**YOUR INSTRUCTIONS**
The complete listing below should be transcribed precisely.

**EXERCISE MATERIALS**
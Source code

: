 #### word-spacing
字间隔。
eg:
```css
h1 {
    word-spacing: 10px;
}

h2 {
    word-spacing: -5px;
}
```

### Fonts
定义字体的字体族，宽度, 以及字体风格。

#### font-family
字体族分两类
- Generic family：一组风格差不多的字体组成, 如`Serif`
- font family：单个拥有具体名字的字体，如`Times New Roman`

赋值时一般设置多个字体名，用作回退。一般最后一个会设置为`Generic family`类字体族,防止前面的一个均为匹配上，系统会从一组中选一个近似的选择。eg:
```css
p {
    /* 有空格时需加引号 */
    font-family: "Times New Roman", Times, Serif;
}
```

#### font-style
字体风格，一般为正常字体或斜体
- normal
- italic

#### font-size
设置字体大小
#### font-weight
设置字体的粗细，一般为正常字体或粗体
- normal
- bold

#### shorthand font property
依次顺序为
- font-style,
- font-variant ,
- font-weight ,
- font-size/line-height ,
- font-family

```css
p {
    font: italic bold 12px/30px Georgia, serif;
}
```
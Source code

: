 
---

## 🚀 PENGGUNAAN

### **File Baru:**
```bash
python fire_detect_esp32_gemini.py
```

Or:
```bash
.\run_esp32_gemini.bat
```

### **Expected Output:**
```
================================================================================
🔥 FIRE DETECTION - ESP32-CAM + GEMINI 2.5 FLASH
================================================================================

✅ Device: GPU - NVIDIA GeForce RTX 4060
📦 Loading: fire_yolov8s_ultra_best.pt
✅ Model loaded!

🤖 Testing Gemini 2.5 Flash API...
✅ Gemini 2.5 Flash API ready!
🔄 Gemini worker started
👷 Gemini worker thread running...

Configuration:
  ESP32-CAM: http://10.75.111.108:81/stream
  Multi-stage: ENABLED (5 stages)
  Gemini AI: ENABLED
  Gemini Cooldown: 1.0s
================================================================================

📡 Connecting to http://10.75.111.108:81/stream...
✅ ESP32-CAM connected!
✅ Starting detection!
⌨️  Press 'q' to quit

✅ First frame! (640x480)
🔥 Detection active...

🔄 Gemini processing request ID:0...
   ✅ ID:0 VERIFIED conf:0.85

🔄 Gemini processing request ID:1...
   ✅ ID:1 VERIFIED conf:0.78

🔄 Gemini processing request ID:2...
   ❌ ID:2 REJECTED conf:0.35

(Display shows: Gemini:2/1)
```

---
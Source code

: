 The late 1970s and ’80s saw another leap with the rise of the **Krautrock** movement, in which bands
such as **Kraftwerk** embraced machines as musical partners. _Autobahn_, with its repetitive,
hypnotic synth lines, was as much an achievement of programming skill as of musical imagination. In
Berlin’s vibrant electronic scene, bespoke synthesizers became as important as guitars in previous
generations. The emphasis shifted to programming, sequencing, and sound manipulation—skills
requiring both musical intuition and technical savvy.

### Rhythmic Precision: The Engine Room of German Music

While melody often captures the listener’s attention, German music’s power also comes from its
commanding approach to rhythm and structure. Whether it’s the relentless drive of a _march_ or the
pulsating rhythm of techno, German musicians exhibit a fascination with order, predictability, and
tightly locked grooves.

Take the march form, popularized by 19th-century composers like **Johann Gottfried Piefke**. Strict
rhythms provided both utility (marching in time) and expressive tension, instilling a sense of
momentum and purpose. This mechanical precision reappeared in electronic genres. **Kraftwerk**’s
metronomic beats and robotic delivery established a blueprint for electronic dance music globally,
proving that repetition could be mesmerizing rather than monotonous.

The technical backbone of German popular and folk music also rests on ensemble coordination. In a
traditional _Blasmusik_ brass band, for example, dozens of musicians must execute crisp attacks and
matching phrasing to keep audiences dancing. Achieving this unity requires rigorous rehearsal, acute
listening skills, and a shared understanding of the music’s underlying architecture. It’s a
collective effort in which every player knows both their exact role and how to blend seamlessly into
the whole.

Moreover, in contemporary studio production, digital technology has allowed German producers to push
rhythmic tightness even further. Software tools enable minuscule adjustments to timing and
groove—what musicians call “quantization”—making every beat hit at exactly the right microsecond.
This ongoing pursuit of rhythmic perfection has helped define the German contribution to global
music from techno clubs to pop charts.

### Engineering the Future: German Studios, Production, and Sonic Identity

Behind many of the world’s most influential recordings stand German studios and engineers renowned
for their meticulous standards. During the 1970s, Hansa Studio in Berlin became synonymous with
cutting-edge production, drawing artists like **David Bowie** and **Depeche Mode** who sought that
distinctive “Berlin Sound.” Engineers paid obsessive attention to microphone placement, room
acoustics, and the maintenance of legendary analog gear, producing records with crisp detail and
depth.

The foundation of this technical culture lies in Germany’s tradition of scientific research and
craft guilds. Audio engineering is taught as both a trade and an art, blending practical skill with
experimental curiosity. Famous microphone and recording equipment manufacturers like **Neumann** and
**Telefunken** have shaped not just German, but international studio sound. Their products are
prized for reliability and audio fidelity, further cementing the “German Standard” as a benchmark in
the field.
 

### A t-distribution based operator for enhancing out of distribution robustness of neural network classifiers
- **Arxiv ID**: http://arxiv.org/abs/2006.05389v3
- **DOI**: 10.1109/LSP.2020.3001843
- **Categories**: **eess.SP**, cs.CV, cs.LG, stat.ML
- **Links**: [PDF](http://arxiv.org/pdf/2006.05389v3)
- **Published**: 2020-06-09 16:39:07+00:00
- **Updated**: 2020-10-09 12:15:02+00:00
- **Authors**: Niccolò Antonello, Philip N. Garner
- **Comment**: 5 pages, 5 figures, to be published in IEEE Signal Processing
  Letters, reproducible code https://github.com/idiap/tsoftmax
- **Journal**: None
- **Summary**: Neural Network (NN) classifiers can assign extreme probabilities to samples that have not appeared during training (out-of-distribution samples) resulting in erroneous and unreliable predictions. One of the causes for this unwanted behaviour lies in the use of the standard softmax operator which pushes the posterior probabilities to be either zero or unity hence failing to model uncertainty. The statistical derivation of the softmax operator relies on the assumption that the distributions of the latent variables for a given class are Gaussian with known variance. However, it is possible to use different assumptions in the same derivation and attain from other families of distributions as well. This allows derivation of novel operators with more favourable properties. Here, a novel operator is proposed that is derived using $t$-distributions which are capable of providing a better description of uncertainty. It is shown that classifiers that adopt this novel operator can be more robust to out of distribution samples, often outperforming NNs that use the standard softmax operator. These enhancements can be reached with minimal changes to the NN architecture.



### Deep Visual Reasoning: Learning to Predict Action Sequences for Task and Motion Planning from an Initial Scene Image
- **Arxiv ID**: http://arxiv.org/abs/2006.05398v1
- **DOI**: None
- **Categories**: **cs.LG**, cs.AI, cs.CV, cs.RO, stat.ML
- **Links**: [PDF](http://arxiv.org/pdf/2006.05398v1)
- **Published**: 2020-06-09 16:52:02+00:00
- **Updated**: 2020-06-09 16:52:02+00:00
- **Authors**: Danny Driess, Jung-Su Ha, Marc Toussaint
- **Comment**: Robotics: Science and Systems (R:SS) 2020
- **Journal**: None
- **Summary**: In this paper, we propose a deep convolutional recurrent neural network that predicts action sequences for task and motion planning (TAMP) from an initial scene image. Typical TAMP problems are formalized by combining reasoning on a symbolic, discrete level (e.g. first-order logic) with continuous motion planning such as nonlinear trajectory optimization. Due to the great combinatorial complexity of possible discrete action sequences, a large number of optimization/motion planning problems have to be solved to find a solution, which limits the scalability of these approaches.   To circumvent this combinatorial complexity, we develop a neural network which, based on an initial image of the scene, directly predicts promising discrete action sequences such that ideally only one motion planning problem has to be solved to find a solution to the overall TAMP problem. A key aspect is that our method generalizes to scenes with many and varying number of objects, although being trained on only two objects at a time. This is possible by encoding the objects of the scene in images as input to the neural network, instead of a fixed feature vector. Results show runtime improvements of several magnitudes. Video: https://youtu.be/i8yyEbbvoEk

**ANSWER TO THE PROBLEM**
Source code

: #### word-spacing
字间隔。
eg:
```css
h1 {
    word-spacing: 10px;
}

h2 {
    word-spacing: -5px;
}
```

### Fonts
定义字体的字体族，宽度, 以及字体风格。

#### font-family
字体族分两类
- Generic family：一组风格差不多的字体组成, 如`Serif`
- font family：单个拥有具体名字的字体，如`Times New Roman`

赋值时一般设置多个字体名，用作回退。一般最后一个会设置为`Generic family`类字体族,防止前面的一个均为匹配上，系统会从一组中选一个近似的选择。eg:
```css
p {
    /* 有空格时需加引号 */
    font-family: "Times New Roman", Times, Serif;
}
```

#### font-style
字体风格，一般为正常字体或斜体
- normal
- italic

#### font-size
设置字体大小
#### font-weight
设置字体的粗细，一般为正常字体或粗体
- normal
- bold

#### shorthand font property
依次顺序为
- font-style,
- font-variant ,
- font-weight ,
- font-size/line-height ,
- font-family

```css
p {
    font: italic bold 12px/30px Georgia, serif;
}
```
Source code

: 
---

## 🚀 PENGGUNAAN

### **File Baru:**
```bash
python fire_detect_esp32_gemini.py
```

Or:
```bash
.\run_esp32_gemini.bat
```

### **Expected Output:**
```
================================================================================
🔥 FIRE DETECTION - ESP32-CAM + GEMINI 2.5 FLASH
================================================================================

✅ Device: GPU - NVIDIA GeForce RTX 4060
📦 Loading: fire_yolov8s_ultra_best.pt
✅ Model loaded!

🤖 Testing Gemini 2.5 Flash API...
✅ Gemini 2.5 Flash API ready!
🔄 Gemini worker started
👷 Gemini worker thread running...

Configuration:
  ESP32-CAM: http://10.75.111.108:81/stream
  Multi-stage: ENABLED (5 stages)
  Gemini AI: ENABLED
  Gemini Cooldown: 1.0s
================================================================================

📡 Connecting to http://10.75.111.108:81/stream...
✅ ESP32-CAM connected!
✅ Starting detection!
⌨️  Press 'q' to quit

✅ First frame! (640x480)
🔥 Detection active...

🔄 Gemini processing request ID:0...
   ✅ ID:0 VERIFIED conf:0.85

🔄 Gemini processing request ID:1...
   ✅ ID:1 VERIFIED conf:0.78

🔄 Gemini processing request ID:2...
   ❌ ID:2 REJECTED conf:0.35

(Display shows: Gemini:2/1)
```

---
Source code

: The late 1970s and ’80s saw another leap with the rise of the **Krautrock** movement, in which bands
such as **Kraftwerk** embraced machines as musical partners. _Autobahn_, with its repetitive,
hypnotic synth lines, was as much an achievement of programming skill as of musical imagination. In
Berlin’s vibrant electronic scene, bespoke synthesizers became as important as guitars in previous
generations. The emphasis shifted to programming, sequencing, and sound manipulation—skills
requiring both musical intuition and technical savvy.

### Rhythmic Precision: The Engine Room of German Music

While melody often captures the listener’s attention, German music’s power also comes from its
commanding approach to rhythm and structure. Whether it’s the relentless drive of a _march_ or the
pulsating rhythm of techno, German musicians exhibit a fascination with order, predictability, and
tightly locked grooves.

Take the march form, popularized by 19th-century composers like **Johann Gottfried Piefke**. Strict
rhythms provided both utility (marching in time) and expressive tension, instilling a sense of
momentum and purpose. This mechanical precision reappeared in electronic genres. **Kraftwerk**’s
metronomic beats and robotic delivery established a blueprint for electronic dance music globally,
proving that repetition could be mesmerizing rather than monotonous.

The technical backbone of German popular and folk music also rests on ensemble coordination. In a
traditional _Blasmusik_ brass band, for example, dozens of musicians must execute crisp attacks and
matching phrasing to keep audiences dancing. Achieving this unity requires rigorous rehearsal, acute
listening skills, and a shared understanding of the music’s underlying architecture. It’s a
collective effort in which every player knows both their exact role and how to blend seamlessly into
the whole.

Moreover, in contemporary studio production, digital technology has allowed German producers to push
rhythmic tightness even further. Software tools enable minuscule adjustments to timing and
groove—what musicians call “quantization”—making every beat hit at exactly the right microsecond.
This ongoing pursuit of rhythmic perfection has helped define the German contribution to global
music from techno clubs to pop charts.

### Engineering the Future: German Studios, Production, and Sonic Identity

Behind many of the world’s most influential recordings stand German studios and engineers renowned
for their meticulous standards. During the 1970s, Hansa Studio in Berlin became synonymous with
cutting-edge production, drawing artists like **David Bowie** and **Depeche Mode** who sought that
distinctive “Berlin Sound.” Engineers paid obsessive attention to microphone placement, room
acoustics, and the maintenance of legendary analog gear, producing records with crisp detail and
depth.

The foundation of this technical culture lies in Germany’s tradition of scientific research and
craft guilds. Audio engineering is taught as both a trade and an art, blending practical skill with
experimental curiosity. Famous microphone and recording equipment manufacturers like **Neumann** and
**Telefunken** have shaped not just German, but international studio sound. Their products are
prized for reliability and audio fidelity, further cementing the “German Standard” as a benchmark in
the field.
 

### A t-distribution based operator for enhancing out of distribution robustness of neural network classifiers
- **Arxiv ID**: http://arxiv.org/abs/2006.05389v3
- **DOI**: 10.1109/LSP.2020.3001843
- **Categories**: **eess.SP**, cs.CV, cs.LG, stat.ML
- **Links**: [PDF](http://arxiv.org/pdf/2006.05389v3)
- **Published**: 2020-06-09 16:39:07+00:00
- **Updated**: 2020-10-09 12:15:02+00:00
- **Authors**: Niccolò Antonello, Philip N. Garner
- **Comment**: 5 pages, 5 figures, to be published in IEEE Signal Processing
  Letters, reproducible code https://github.com/idiap/tsoftmax
- **Journal**: None
- **Summary**: Neural Network (NN) classifiers can assign extreme probabilities to samples that have not appeared during training (out-of-distribution samples) resulting in erroneous and unreliable predictions. One of the causes for this unwanted behaviour lies in the use of the standard softmax operator which pushes the posterior probabilities to be either zero or unity hence failing to model uncertainty. The statistical derivation of the softmax operator relies on the assumption that the distributions of the latent variables for a given class are Gaussian with known variance. However, it is possible to use different assumptions in the same derivation and attain from other families of distributions as well. This allows derivation of novel operators with more favourable properties. Here, a novel operator is proposed that is derived using $t$-distributions which are capable of providing a better description of uncertainty. It is shown that classifiers that adopt this novel operator can be more robust to out of distribution samples, often outperforming NNs that use the standard softmax operator. These enhancements can be reached with minimal changes to the NN architecture.



### Deep Visual Reasoning: Learning to Predict Action Sequences for Task and Motion Planning from an Initial Scene Image
- **Arxiv ID**: http://arxiv.org/abs/2006.05398v1
- **DOI**: None
- **Categories**: **cs.LG**, cs.AI, cs.CV, cs.RO, stat.ML
- **Links**: [PDF](http://arxiv.org/pdf/2006.05398v1)
- **Published**: 2020-06-09 16:52:02+00:00
- **Updated**: 2020-06-09 16:52:02+00:00
- **Authors**: Danny Driess, Jung-Su Ha, Marc Toussaint
- **Comment**: Robotics: Science and Systems (R:SS) 2020
- **Journal**: None
- **Summary**: In this paper, we propose a deep convolutional recurrent neural network that predicts action sequences for task and motion planning (TAMP) from an initial scene image. Typical TAMP problems are formalized by combining reasoning on a symbolic, discrete level (e.g. first-order logic) with continuous motion planning such as nonlinear trajectory optimization. Due to the great combinatorial complexity of possible discrete action sequences, a large number of optimization/motion planning problems have to be solved to find a solution, which limits the scalability of these approaches.   To circumvent this combinatorial complexity, we develop a neural network which, based on an initial image of the scene, directly predicts promising discrete action sequences such that ideally only one motion planning problem has to be solved to find a solution to the overall TAMP problem. A key aspect is that our method generalizes to scenes with many and varying number of objects, although being trained on only two objects at a time. This is possible by encoding the objects of the scene in images as input to the neural network, instead of a fixed feature vector. Results show runtime improvements of several magnitudes. Video: https://youtu.be/i8yyEbbvoEk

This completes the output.